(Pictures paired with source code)

_ _ _ _

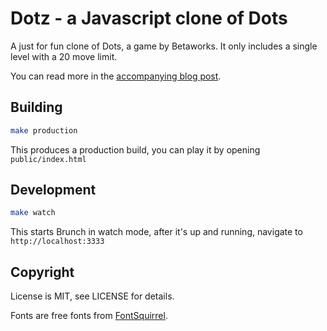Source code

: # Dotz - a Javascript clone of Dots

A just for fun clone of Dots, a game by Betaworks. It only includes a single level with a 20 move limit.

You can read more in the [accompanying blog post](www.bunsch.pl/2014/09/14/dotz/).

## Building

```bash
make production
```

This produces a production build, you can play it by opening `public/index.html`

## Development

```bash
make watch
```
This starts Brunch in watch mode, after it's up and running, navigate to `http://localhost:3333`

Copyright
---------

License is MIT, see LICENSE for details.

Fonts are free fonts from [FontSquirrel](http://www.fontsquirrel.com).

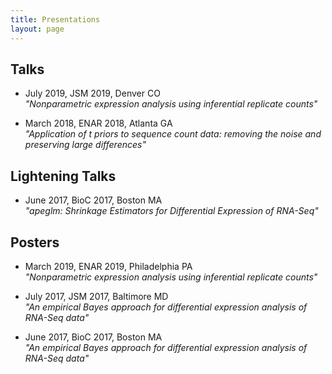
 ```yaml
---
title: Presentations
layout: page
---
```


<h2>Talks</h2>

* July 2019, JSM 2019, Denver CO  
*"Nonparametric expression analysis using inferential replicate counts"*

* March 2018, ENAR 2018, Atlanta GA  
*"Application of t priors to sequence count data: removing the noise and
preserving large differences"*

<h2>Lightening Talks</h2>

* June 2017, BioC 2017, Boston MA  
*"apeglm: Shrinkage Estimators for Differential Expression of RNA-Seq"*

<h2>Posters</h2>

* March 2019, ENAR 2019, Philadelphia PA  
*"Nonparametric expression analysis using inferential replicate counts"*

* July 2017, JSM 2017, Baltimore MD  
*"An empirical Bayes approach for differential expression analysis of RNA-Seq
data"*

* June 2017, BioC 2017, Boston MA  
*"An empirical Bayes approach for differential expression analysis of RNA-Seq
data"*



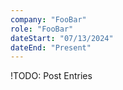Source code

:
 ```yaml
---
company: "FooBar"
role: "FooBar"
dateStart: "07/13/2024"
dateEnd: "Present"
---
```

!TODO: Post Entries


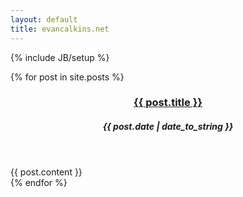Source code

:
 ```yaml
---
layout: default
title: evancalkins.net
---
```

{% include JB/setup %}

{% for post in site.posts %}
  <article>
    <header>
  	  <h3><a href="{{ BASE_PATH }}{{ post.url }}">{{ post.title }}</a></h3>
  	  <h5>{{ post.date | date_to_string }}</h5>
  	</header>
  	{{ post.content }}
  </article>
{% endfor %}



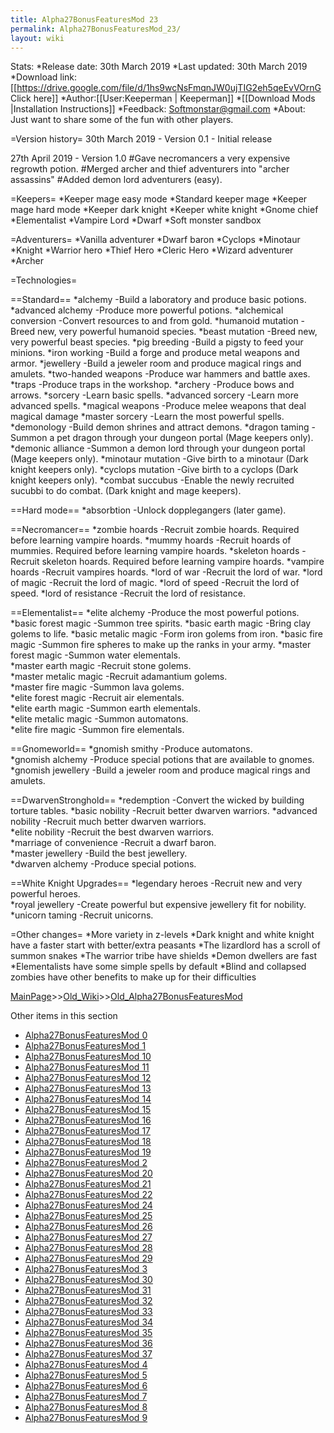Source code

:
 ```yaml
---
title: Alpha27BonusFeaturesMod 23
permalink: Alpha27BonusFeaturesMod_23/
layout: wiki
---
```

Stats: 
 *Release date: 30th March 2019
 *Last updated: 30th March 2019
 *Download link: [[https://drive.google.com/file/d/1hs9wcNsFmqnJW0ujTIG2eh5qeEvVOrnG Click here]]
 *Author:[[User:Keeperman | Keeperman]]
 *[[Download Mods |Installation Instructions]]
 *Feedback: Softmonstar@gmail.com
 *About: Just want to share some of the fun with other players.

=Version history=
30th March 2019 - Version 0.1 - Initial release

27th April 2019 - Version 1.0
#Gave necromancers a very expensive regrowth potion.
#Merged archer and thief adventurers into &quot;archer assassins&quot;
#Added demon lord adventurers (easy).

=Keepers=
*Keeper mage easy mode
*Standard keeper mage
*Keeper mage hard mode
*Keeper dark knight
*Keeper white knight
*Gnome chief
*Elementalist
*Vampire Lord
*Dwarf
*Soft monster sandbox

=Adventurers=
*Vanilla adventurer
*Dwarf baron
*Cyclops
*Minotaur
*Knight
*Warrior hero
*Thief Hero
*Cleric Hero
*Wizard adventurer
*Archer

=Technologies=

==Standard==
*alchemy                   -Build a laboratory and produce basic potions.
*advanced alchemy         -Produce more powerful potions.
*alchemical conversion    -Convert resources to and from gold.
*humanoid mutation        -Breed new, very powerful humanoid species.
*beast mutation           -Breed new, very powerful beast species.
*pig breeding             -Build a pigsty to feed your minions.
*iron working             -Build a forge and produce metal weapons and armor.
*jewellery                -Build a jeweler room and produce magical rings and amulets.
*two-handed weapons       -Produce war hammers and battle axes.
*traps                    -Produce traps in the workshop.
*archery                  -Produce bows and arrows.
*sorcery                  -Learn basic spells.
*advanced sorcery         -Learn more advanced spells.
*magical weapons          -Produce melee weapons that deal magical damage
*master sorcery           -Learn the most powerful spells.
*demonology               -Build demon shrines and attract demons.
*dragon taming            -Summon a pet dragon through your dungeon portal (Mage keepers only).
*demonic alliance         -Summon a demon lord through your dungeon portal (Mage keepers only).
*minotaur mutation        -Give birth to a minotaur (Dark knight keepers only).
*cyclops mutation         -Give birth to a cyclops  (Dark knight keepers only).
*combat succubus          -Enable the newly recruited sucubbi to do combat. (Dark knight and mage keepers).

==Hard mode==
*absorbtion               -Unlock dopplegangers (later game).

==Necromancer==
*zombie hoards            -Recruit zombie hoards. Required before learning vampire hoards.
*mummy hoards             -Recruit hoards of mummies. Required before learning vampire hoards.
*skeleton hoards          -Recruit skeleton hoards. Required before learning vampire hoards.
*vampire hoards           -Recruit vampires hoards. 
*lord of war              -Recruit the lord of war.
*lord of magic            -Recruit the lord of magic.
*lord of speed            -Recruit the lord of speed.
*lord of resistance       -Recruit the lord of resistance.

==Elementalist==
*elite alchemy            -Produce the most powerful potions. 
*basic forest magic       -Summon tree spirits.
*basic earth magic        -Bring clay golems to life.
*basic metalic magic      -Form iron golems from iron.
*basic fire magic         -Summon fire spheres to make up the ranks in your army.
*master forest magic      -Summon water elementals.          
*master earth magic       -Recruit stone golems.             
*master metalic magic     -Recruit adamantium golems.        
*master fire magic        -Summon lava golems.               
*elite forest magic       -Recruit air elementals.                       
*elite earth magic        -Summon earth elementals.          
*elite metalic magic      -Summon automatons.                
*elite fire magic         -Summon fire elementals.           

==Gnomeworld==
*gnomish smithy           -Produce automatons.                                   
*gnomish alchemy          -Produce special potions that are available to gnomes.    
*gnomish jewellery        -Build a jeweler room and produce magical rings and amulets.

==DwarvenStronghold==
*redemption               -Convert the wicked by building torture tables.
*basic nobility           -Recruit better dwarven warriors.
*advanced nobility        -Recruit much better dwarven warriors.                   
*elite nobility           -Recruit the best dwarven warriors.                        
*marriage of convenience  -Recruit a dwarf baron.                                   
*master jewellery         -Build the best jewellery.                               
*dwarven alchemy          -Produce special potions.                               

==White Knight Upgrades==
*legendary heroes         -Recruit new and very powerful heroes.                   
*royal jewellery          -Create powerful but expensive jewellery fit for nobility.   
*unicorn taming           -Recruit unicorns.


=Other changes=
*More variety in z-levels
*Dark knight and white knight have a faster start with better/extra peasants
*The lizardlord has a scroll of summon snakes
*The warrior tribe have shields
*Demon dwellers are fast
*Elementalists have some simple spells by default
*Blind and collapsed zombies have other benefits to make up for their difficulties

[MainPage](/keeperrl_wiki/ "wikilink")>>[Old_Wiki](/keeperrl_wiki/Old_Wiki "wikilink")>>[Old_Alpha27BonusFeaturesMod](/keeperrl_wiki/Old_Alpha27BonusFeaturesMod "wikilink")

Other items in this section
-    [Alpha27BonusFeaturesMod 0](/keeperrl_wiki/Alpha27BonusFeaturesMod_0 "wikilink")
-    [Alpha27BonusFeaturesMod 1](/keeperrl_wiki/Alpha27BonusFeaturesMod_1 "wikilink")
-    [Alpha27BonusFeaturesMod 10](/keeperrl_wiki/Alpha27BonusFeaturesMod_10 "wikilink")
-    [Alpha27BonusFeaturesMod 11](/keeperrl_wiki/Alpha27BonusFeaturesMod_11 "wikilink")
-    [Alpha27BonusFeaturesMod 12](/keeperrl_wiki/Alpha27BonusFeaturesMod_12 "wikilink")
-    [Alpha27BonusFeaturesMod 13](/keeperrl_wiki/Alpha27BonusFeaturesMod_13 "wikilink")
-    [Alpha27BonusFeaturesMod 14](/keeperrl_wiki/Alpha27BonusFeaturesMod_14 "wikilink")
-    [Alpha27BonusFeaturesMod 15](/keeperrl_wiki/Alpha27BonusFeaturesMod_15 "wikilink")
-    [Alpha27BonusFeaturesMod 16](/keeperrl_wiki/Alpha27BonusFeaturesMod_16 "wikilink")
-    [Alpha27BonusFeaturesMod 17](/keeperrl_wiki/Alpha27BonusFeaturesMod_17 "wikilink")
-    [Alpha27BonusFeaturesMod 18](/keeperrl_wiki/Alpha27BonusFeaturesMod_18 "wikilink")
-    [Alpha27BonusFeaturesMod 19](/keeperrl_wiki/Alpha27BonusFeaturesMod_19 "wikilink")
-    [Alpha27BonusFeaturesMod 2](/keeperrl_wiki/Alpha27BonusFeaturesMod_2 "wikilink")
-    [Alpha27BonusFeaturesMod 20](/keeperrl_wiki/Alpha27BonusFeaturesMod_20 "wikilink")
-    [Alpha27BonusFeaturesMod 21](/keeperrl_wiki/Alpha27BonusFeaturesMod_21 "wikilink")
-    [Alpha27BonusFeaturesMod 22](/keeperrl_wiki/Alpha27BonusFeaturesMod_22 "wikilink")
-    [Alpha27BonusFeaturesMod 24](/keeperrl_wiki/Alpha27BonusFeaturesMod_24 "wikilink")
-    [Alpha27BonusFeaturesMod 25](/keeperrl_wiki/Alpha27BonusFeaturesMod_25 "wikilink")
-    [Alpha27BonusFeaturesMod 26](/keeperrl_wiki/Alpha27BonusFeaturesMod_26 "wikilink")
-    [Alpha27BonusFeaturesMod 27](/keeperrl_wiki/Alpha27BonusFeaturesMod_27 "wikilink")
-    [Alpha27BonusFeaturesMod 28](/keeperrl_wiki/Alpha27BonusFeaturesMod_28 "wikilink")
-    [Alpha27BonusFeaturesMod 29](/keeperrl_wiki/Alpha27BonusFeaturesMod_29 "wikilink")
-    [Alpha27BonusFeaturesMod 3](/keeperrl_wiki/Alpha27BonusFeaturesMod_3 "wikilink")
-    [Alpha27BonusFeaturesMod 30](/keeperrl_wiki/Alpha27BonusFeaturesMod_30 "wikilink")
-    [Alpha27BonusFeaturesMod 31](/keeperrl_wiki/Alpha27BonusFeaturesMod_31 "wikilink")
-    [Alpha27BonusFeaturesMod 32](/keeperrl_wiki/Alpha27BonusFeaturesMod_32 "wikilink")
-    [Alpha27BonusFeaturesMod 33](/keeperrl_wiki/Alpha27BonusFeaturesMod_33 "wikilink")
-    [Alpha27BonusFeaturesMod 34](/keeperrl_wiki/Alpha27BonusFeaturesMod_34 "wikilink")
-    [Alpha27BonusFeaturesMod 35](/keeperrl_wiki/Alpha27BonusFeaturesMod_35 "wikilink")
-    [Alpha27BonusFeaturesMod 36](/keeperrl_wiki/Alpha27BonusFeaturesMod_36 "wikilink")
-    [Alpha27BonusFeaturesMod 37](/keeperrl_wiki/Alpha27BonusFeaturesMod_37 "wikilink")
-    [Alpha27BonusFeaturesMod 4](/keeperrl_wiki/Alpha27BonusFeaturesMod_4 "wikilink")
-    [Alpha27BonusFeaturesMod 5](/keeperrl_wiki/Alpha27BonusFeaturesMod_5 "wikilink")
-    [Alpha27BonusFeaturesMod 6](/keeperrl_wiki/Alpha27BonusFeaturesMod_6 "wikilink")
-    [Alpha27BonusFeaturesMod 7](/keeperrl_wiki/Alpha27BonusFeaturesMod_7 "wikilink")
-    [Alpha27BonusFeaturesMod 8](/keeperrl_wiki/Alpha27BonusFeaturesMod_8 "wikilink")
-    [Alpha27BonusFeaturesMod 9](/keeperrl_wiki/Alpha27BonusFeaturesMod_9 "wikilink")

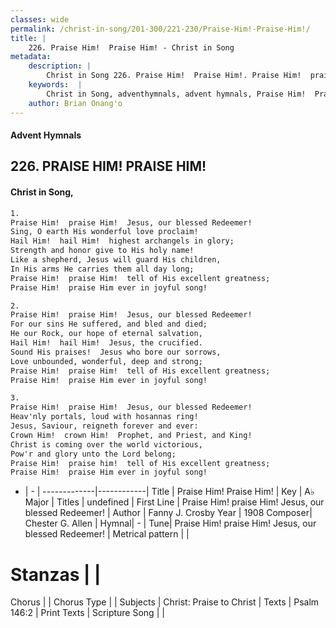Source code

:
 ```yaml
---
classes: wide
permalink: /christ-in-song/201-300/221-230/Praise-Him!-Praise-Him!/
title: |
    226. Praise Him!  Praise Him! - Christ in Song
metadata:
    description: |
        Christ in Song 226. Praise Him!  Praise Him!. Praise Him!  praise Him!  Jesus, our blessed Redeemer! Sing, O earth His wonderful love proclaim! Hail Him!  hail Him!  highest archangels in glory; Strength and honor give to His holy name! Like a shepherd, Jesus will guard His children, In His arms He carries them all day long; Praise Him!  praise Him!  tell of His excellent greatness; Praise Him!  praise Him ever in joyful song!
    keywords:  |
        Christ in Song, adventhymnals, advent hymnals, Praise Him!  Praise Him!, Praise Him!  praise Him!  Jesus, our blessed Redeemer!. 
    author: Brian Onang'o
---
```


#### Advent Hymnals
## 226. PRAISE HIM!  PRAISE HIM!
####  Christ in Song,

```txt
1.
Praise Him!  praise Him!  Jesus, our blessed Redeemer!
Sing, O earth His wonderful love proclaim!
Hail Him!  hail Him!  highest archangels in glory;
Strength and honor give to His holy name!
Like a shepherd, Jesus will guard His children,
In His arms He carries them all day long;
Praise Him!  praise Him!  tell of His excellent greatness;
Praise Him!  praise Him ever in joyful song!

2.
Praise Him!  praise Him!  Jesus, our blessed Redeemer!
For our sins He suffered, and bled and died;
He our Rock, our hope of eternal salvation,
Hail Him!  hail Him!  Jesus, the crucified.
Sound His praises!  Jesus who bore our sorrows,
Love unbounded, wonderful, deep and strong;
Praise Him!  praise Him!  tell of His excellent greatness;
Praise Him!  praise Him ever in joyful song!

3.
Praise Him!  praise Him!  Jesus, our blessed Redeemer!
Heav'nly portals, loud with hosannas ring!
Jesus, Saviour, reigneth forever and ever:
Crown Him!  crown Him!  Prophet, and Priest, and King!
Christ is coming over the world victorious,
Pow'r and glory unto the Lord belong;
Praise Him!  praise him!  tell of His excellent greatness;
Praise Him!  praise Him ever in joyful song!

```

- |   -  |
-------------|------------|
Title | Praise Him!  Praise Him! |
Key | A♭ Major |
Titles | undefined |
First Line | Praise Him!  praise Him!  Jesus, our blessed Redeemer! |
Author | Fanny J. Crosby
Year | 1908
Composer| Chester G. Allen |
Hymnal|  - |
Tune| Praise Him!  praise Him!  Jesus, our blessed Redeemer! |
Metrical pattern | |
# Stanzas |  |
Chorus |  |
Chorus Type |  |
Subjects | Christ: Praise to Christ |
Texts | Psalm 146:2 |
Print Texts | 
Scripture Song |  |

_ _ _ _

▶ _WORK TASK_:
For each line in the records that holds "hoards", show that line as it stands.

▶ _TASK RESULT_:
*zombie hoards            -Recruit zombie hoards. Required before learning vampire hoards.
*mummy hoards             -Recruit hoards of mummies. Required before learning vampire hoards.
*skeleton hoards          -Recruit skeleton hoards. Required before learning vampire hoards.
*vampire hoards           -Recruit vampires hoards. 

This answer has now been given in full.